May 5, 2024

PC Industry Fights to Adapt as Tablets Muscle In

Like the mainframe, which was said to be dead decades ago but has remained a meaningful business, the PC will almost certainly cheat death. True, mobile devices like the iPad will continue to gore PC sales. Those mobile devices, though, will most likely never satisfy spreadsheet masters, film editors and other workers who depend on multiple screens and the precision of a keyboard and mouse.

Still, there is a strong view among many longtime tech industry executives that the PC’s relevance will steadily diminish.

“In my humble opinion, the PC as we have known it is in a continuous decline and being relegated to a utility device for businesses,” said Hector Ruiz, the former chief executive of Advanced Micro Devices, a company that makes chips for PCs and other devices.

The mood around the PC industry has become increasingly glum. The business is effectively in a recession, and there is no upturn in sight. During the second quarter of the year, global PC shipments fell around 11 percent, for their fifth consecutive quarter of declines, the worst downturn since the advent of the PC more than 30 years ago.

Intel, supplier of the chips in most PCs, and Microsoft, which makes the Windows operating system on the vast majority of those machines, have delivered disappointing financial results. A major overhaul of Microsoft’s software, Windows 8, did not lift sales and may have made them worse.

The once-mighty Dell, deeply weakened by the PC slump, is mired in a struggle with shareholders over a plan to go private, seeking relief from investor pressure. In their bid to take the company private, Michael S. Dell, the company’s founder, and the investment firm Silver Lake have argued that they would turn the company into a corporate software services provider. A vote on the company’s future is expected this week.

While sales of PCs to businesses remain steady, demand among consumers has plunged, largely because people are instead spending money on iPads, Kindle Fires and other tablets.

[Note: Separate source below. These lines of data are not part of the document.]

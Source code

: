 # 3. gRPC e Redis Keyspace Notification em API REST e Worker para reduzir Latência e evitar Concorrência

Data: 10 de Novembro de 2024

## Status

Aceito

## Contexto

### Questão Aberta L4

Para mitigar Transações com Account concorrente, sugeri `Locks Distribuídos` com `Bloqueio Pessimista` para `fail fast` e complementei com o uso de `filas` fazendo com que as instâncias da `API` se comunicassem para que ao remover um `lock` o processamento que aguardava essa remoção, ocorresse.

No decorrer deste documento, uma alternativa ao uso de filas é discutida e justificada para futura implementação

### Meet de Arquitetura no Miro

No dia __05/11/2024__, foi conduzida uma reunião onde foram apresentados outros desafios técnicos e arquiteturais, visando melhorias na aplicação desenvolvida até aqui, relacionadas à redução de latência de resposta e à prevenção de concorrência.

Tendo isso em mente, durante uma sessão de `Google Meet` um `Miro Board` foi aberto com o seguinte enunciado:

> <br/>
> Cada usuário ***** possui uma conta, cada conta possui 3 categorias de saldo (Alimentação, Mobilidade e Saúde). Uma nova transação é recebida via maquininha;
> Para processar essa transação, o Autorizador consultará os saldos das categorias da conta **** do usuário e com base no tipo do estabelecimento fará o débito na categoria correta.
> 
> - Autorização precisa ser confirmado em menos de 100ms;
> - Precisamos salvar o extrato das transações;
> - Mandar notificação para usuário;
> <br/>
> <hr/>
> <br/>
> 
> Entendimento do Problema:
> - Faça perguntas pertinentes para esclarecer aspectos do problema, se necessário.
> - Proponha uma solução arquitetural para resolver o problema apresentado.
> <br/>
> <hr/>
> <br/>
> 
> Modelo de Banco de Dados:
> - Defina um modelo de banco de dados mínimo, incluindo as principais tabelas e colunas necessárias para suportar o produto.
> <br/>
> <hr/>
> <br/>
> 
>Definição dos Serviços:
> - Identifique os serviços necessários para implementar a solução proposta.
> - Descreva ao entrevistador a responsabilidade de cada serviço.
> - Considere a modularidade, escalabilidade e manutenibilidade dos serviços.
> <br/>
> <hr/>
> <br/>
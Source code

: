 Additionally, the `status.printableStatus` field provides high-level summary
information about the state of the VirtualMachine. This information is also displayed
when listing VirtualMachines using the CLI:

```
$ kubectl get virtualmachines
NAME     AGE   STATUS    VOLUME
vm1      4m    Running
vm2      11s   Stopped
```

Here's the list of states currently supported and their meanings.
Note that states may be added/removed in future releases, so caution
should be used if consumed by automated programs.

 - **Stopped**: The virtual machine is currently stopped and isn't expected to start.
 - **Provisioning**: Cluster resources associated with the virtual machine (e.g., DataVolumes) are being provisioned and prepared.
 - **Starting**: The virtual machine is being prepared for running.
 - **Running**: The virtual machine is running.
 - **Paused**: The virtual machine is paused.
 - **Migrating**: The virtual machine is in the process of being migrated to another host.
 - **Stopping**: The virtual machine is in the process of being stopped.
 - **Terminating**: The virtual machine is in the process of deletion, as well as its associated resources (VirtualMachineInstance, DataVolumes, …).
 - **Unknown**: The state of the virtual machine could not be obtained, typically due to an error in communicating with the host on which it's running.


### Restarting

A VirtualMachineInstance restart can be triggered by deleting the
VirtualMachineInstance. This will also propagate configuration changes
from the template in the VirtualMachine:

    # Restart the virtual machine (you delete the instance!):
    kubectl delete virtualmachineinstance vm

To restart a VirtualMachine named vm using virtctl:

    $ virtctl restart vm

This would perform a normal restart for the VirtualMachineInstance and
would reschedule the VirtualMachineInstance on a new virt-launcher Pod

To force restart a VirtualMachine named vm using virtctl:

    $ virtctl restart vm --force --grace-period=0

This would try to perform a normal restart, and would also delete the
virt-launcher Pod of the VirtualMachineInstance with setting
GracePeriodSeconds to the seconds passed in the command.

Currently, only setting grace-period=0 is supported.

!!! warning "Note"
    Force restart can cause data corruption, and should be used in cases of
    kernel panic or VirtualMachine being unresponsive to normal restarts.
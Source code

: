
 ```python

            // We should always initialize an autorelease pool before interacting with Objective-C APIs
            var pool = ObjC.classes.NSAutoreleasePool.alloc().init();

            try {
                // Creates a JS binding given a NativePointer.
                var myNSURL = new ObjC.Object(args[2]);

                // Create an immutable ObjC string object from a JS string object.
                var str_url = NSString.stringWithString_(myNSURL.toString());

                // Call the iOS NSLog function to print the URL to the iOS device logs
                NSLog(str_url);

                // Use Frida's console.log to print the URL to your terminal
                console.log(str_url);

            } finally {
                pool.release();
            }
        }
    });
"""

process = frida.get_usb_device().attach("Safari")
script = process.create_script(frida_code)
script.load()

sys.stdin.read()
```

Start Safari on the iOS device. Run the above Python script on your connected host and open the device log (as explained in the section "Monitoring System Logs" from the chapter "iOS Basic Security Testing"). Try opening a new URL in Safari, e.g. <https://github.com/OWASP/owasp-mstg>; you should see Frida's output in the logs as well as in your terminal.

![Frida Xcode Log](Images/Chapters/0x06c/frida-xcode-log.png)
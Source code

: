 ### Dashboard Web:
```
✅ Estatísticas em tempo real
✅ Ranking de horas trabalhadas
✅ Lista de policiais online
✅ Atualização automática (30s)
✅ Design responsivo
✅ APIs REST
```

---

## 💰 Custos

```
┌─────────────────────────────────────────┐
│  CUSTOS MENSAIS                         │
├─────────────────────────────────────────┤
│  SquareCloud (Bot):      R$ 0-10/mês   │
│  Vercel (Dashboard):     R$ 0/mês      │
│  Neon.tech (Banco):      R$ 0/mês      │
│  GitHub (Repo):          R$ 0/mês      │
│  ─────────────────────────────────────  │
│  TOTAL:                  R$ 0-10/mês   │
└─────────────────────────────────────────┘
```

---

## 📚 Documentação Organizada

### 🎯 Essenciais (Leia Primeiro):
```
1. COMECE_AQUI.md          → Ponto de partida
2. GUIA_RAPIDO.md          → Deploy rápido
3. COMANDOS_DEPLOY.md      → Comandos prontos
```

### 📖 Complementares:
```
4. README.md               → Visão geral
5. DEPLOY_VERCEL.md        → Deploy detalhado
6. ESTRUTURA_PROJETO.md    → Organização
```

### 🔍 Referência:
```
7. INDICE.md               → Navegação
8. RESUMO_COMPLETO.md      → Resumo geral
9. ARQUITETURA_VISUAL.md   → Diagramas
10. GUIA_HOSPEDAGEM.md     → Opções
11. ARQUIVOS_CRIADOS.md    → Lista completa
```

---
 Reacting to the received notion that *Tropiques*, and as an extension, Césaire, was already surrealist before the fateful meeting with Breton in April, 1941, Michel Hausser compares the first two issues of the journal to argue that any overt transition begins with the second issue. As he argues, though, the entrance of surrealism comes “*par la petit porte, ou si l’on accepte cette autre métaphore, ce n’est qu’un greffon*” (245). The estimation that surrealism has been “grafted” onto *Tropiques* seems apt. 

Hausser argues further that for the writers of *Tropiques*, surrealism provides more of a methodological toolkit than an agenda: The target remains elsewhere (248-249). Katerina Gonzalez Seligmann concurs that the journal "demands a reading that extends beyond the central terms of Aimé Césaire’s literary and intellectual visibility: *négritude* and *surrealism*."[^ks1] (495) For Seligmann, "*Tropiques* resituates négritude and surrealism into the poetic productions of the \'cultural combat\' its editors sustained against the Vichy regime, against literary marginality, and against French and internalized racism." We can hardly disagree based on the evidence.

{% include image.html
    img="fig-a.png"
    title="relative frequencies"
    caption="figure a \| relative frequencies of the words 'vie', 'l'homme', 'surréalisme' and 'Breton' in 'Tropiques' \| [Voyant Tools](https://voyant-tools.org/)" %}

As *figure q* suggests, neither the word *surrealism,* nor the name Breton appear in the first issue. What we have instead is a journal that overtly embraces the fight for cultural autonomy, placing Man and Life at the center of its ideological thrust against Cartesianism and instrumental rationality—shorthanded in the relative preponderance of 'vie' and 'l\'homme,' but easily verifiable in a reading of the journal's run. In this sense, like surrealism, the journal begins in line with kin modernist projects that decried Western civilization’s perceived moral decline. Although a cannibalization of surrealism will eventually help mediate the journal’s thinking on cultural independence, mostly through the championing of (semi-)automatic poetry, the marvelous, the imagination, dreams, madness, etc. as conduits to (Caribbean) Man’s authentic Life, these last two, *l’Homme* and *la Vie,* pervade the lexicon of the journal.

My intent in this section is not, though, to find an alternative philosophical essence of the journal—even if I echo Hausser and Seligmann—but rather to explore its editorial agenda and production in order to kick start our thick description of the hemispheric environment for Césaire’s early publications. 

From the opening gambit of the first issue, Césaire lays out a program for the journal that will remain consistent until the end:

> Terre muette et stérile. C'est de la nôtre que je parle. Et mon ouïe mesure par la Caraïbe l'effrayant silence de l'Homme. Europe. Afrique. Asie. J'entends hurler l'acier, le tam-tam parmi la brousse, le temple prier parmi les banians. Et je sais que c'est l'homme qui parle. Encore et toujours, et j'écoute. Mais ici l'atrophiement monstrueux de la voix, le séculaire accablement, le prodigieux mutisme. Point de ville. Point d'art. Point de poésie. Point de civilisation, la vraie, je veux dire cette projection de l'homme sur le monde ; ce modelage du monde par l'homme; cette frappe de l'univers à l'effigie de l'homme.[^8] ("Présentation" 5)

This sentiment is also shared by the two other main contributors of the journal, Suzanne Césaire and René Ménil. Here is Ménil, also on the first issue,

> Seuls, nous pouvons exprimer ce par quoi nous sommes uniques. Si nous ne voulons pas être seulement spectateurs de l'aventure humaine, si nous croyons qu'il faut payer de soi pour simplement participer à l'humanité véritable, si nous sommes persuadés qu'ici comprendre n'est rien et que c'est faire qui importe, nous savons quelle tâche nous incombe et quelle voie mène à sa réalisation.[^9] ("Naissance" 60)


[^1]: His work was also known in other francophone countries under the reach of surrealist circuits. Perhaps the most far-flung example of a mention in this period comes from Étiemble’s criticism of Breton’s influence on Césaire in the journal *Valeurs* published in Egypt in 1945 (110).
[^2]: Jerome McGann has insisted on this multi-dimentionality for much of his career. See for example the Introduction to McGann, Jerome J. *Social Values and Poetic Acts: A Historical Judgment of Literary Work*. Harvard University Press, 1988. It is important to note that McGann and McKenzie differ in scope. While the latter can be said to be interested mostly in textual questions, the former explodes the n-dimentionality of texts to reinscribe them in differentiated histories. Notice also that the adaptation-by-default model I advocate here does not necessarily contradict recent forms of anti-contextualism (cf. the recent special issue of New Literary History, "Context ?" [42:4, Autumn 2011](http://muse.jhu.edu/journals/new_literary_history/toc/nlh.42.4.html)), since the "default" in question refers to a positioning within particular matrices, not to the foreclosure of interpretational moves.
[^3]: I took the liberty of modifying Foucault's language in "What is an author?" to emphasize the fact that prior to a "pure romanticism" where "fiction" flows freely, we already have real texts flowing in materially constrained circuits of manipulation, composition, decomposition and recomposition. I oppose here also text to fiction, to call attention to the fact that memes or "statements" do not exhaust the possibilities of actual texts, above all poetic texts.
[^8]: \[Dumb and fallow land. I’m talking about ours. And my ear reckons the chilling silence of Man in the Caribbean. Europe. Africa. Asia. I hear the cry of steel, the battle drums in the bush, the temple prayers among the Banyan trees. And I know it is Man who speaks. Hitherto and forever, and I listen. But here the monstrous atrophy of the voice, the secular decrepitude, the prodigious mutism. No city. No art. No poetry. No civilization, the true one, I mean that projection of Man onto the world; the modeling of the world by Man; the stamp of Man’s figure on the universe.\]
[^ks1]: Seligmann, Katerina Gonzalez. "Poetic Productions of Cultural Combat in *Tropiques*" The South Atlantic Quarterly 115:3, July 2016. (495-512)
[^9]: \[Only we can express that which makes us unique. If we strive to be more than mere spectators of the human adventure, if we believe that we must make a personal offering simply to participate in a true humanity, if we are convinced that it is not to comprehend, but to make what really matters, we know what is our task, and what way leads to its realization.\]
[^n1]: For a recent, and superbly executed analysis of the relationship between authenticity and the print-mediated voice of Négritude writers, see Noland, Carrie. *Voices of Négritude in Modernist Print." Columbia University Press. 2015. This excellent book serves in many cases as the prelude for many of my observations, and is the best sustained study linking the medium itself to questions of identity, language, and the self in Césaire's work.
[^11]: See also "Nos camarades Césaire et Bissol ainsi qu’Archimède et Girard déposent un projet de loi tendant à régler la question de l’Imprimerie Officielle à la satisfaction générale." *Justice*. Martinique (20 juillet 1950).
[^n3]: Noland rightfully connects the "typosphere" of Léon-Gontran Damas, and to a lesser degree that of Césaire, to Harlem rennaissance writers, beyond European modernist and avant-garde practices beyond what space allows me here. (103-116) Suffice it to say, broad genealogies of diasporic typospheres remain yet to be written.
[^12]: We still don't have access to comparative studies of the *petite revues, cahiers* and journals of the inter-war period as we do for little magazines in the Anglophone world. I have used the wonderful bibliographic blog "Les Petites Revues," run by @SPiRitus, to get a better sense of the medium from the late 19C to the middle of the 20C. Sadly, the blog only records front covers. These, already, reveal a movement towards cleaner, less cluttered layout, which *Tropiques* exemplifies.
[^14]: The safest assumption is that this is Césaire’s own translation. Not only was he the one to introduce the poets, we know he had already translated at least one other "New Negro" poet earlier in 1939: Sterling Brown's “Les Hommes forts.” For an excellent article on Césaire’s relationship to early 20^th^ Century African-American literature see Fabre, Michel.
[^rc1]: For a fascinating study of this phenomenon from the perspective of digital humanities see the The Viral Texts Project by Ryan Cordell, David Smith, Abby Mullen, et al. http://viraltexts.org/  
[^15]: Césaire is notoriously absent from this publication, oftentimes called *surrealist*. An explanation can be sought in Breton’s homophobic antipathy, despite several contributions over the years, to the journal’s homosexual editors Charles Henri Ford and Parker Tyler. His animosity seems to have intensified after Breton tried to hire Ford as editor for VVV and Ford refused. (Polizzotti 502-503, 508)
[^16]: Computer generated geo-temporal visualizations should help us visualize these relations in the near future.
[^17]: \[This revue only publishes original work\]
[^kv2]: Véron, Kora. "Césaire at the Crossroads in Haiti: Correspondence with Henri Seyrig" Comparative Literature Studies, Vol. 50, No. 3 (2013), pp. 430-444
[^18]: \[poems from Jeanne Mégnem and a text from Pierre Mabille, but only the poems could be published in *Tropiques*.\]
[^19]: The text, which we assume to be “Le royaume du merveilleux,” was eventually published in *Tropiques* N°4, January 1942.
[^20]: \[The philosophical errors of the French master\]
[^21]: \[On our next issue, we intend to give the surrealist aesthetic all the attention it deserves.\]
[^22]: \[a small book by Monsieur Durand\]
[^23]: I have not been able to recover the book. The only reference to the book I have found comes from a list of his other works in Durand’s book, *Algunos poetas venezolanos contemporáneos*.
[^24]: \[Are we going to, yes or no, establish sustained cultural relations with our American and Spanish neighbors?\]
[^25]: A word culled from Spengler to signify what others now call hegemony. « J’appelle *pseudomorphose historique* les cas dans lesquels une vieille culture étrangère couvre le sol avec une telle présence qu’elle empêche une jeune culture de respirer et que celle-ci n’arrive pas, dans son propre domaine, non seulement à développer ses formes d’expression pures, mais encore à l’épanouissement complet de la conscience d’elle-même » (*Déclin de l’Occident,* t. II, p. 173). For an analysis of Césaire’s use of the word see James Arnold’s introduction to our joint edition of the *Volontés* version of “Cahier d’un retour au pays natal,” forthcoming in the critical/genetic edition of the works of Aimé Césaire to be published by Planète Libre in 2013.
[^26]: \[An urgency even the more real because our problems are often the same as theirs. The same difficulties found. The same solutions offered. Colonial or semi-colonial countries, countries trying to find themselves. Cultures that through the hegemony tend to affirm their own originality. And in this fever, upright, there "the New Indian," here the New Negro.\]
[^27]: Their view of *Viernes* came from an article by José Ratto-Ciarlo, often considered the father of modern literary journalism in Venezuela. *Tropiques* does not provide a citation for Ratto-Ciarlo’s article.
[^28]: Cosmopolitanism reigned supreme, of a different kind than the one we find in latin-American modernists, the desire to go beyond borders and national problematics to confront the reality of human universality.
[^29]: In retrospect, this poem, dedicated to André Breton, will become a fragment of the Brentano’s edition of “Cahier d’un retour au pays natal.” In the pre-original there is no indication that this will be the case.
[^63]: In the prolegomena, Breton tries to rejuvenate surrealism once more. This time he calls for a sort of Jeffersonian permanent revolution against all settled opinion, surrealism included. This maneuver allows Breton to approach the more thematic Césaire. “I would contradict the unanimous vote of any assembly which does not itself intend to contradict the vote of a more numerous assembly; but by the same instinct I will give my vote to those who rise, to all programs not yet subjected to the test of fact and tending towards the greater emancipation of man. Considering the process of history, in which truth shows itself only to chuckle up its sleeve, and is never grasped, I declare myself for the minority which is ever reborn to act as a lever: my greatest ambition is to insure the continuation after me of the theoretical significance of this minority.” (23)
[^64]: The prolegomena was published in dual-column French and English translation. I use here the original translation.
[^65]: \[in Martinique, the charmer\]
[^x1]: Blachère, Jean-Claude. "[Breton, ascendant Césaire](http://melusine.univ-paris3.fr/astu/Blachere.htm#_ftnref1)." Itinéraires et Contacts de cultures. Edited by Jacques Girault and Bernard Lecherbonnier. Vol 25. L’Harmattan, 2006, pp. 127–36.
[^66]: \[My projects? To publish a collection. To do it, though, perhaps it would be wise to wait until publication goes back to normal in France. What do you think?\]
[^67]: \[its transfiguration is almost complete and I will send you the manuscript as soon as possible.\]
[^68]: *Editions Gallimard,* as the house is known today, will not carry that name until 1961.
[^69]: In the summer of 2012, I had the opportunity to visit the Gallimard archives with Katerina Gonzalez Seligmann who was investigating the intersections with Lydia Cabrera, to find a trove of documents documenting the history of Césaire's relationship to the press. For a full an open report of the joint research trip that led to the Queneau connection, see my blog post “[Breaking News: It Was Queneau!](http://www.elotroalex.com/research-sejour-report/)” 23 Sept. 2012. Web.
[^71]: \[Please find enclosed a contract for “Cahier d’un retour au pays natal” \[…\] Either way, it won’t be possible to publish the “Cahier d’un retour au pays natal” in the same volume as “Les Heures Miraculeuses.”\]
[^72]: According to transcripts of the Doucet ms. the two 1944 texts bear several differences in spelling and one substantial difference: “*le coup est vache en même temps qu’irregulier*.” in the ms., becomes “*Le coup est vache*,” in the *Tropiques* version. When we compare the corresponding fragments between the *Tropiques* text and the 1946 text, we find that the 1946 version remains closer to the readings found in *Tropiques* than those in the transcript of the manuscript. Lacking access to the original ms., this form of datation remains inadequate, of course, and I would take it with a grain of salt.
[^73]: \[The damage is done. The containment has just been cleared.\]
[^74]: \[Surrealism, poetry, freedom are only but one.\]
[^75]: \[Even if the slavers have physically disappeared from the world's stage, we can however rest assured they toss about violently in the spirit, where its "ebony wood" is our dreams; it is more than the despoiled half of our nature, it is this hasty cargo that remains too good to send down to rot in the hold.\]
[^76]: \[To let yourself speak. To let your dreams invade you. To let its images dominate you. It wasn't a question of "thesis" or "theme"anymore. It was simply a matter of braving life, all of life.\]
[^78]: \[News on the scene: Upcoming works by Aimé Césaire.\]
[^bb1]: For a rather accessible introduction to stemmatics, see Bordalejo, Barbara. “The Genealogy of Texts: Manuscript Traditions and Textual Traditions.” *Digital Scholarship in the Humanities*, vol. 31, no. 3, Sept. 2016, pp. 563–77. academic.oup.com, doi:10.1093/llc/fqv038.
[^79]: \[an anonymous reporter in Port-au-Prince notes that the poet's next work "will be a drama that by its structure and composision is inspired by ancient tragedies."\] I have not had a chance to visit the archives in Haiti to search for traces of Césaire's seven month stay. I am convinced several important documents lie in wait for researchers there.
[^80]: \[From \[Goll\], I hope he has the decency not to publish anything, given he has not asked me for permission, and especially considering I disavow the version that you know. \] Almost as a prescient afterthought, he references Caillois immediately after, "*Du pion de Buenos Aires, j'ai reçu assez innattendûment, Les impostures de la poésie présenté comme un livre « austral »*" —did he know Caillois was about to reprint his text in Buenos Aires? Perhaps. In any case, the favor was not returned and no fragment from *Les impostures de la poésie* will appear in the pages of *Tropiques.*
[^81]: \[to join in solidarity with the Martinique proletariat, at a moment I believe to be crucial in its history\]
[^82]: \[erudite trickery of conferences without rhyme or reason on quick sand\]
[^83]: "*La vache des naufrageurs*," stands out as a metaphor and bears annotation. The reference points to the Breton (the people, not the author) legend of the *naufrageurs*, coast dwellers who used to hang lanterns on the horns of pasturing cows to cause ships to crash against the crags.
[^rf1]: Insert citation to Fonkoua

Still, a reality check: more than 300 million PCs are expected to be shipped this year globally. That is a lot of widgets for a business that has caught a cold.

Tablet sales are growing explosively. This year, there are expected to be more than 200 million shipments of the devices, which will for the first time exceed shipments of notebooks, the largest category of PCs, estimates Gartner, the research firm.

Steven P. Jobs, the Apple chief executive who died in 2011, predicted several years ago that PCs would become something like trucks, workhorses used by many people but outnumbered by tablets, the cars of the technology business. (The analogy is somewhat undercut by stats: the most popular vehicle in the United States for several years has been a truck, the Ford F-150.)

One theory is that tablets are leading PC shoppers to postpone their purchases of new computers, perhaps by a year or two, but that eventually people will be ready for a fresh machine. “Replacement cycles are being pushed out,” said Toni Sacconaghi, an analyst at Bernstein Research.

A more pessimistic view is that a lot of the consumer demand for PCs will never return. Daniel Huttenlocher, the dean and vice provost of Cornell University’s new New York City technology campus, said consumers began buying PCs in big numbers beginning in the 1990s largely because no better device existed for getting on the Internet.

But the PC, he said, was always better suited as an office machine for the production of documents, presentations and other work. In his view, tablets are better for the consumption of content, whether that is watching Netflix or surfing the Web.

“There are way more consumers than producers, period, even in a world with lots of user-generated content,” Dr. Huttenlocher said.

In the first quarter, 53 percent of computer shipments were to the consumer market while 47 percent were to the commercial market, estimates the research firm IDC.